#### Collected data
━━━━━━

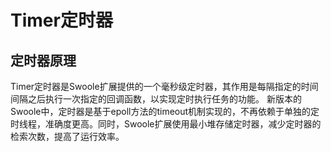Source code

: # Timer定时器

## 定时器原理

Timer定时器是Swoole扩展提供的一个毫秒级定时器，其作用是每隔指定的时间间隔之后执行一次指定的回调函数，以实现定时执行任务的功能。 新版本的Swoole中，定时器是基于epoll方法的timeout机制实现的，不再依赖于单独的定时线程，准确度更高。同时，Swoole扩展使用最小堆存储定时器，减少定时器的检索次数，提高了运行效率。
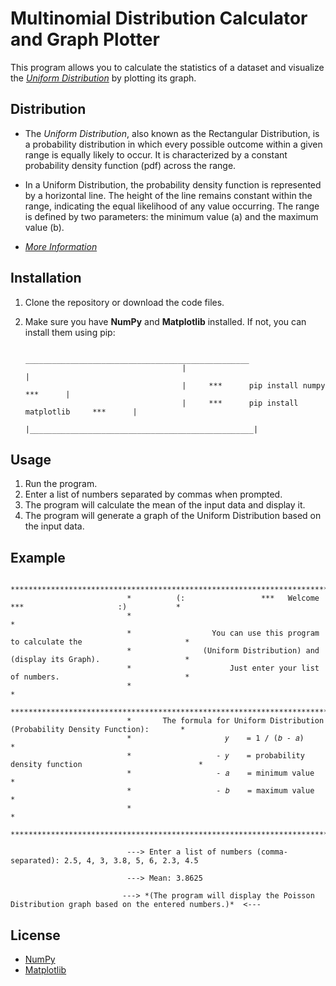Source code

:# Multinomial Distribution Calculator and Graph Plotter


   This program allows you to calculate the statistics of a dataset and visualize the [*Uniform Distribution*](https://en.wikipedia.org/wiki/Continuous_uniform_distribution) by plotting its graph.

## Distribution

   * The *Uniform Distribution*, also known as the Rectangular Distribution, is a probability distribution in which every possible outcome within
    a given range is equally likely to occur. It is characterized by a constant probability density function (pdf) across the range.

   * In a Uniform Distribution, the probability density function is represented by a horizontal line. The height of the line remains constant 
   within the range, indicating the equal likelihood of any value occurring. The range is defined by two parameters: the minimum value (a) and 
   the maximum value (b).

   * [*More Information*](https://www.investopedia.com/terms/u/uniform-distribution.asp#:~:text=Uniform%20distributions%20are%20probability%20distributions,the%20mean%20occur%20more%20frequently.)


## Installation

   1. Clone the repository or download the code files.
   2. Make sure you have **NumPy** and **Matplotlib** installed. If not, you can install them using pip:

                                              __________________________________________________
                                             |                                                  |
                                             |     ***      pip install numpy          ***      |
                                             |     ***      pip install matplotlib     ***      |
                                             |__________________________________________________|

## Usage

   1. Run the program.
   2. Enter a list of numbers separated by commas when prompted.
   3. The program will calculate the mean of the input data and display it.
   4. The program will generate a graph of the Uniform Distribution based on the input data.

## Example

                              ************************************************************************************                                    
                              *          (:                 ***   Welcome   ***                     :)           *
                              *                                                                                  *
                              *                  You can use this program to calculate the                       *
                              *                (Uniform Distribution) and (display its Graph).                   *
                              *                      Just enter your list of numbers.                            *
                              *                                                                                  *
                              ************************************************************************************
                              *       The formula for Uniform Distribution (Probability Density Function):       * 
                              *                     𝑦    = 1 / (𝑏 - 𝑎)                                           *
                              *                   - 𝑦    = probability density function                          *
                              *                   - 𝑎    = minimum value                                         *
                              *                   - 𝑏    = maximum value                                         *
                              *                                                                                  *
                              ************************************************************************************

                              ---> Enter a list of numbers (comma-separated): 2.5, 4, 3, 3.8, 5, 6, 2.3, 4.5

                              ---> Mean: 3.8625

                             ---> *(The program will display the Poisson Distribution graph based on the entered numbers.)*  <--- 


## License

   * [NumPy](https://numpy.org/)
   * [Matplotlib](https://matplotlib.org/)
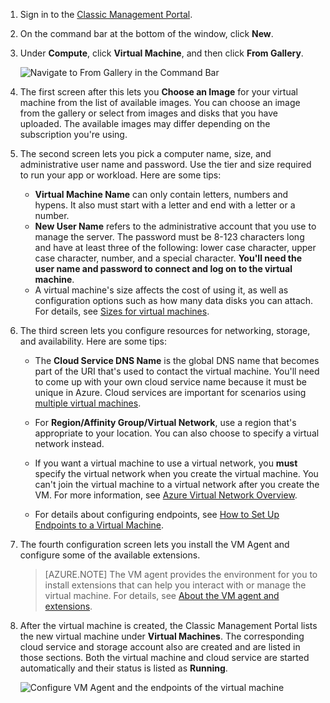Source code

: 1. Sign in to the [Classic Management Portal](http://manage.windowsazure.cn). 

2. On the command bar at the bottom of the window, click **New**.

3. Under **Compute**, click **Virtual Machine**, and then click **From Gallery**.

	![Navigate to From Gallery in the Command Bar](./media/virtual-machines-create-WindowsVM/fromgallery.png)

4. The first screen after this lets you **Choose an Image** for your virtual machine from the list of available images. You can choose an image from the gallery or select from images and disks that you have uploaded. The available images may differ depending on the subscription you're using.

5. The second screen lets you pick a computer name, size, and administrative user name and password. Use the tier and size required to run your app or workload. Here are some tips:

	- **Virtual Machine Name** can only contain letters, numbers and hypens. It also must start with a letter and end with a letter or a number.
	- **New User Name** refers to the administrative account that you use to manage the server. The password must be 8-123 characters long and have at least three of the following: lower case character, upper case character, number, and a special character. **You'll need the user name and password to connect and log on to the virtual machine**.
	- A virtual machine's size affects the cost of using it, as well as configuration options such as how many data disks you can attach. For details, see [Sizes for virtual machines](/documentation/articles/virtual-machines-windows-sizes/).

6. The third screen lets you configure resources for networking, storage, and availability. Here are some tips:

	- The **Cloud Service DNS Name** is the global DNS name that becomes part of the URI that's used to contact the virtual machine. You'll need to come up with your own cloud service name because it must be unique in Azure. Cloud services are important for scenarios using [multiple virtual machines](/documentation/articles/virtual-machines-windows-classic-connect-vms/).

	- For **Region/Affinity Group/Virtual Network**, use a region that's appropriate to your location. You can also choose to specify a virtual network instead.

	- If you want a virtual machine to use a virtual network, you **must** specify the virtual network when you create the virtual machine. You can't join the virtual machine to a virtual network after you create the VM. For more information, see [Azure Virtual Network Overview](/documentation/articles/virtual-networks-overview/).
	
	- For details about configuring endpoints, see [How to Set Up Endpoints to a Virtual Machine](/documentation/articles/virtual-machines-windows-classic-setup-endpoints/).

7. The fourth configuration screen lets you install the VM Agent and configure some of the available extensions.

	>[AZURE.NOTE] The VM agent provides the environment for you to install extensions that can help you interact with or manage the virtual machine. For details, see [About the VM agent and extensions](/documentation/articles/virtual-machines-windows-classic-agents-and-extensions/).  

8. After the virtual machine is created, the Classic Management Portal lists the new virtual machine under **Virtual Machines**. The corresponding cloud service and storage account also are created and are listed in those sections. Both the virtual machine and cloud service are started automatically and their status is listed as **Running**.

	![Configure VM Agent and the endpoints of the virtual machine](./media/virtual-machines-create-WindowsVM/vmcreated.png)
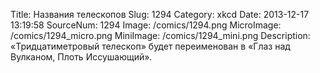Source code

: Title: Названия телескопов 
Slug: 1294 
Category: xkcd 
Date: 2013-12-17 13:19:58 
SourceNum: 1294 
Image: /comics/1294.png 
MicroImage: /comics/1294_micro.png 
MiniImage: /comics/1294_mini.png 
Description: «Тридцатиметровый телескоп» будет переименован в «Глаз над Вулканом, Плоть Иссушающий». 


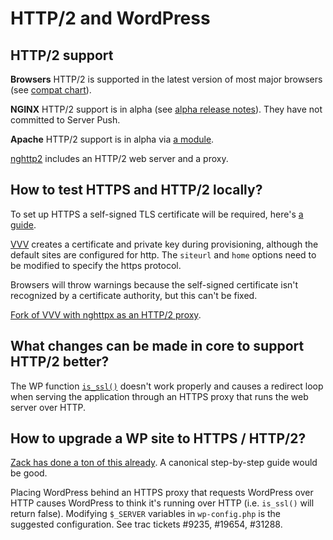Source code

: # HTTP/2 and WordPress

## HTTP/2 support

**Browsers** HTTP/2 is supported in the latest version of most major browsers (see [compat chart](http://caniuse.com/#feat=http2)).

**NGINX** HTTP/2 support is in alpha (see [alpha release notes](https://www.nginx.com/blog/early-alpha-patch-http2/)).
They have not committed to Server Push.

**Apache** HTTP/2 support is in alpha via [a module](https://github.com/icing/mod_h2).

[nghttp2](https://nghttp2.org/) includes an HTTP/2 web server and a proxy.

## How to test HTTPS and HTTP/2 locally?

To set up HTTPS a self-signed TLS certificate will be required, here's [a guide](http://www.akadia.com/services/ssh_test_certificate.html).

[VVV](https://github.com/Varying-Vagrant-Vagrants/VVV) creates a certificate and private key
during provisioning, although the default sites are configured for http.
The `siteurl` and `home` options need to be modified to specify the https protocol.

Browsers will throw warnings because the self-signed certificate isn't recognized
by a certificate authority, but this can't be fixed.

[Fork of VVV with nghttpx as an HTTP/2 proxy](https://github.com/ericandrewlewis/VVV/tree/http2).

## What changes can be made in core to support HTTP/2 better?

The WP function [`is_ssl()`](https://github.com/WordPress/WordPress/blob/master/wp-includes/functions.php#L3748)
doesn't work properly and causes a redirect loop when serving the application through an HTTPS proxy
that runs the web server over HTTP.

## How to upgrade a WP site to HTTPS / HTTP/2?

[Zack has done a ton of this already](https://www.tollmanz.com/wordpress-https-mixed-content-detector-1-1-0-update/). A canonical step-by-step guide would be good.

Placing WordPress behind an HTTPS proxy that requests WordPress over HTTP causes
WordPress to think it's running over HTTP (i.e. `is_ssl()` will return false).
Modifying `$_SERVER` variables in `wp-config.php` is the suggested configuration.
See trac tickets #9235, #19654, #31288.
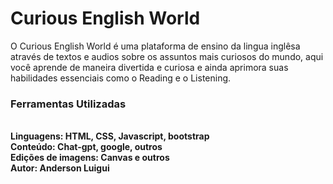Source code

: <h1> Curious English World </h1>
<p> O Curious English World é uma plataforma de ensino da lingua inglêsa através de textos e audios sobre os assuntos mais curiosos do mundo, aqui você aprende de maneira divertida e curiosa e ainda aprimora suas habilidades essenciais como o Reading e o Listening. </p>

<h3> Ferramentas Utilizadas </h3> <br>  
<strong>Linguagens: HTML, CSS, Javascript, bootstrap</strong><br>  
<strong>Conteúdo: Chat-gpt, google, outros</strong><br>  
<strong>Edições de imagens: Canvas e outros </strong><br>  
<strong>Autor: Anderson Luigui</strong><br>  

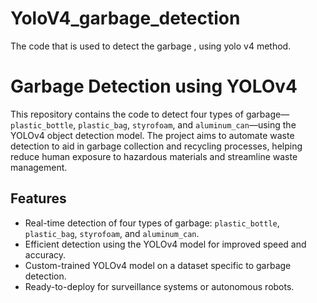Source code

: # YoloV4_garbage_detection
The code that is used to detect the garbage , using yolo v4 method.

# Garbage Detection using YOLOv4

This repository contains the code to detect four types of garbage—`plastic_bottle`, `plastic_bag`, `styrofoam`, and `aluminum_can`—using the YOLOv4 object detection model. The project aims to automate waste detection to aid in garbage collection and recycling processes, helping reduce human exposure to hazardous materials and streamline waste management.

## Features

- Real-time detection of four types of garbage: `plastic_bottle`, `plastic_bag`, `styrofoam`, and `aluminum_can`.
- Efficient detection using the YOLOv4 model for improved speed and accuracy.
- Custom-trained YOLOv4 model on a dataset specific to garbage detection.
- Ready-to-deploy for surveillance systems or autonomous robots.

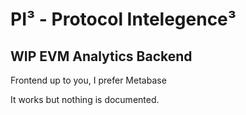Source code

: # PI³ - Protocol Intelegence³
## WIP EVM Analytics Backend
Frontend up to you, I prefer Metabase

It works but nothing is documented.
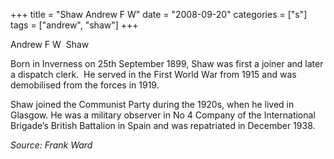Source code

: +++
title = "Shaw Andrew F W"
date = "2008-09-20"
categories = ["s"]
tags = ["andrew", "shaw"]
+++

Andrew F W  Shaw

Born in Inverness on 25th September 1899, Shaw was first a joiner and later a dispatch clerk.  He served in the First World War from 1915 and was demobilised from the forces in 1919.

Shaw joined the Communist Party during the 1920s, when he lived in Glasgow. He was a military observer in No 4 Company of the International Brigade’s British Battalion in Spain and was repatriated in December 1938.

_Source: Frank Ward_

━━━━━━

#### Assignment
Copy out the range of lines above starting at the line with "- For **Region/Affinity" and ending at the line with "- For details", exactly and including both.

#### Final answer
	- For **Region/Affinity Group/Virtual Network**, use a region that's appropriate to your location. You can also choose to specify a virtual network instead.

	- If you want a virtual machine to use a virtual network, you **must** specify the virtual network when you create the virtual machine. You can't join the virtual machine to a virtual network after you create the VM. For more information, see [Azure Virtual Network Overview](/documentation/articles/virtual-networks-overview/).
	
	- For details about configuring endpoints, see [How to Set Up Endpoints to a Virtual Machine](/documentation/articles/virtual-machines-windows-classic-setup-endpoints/).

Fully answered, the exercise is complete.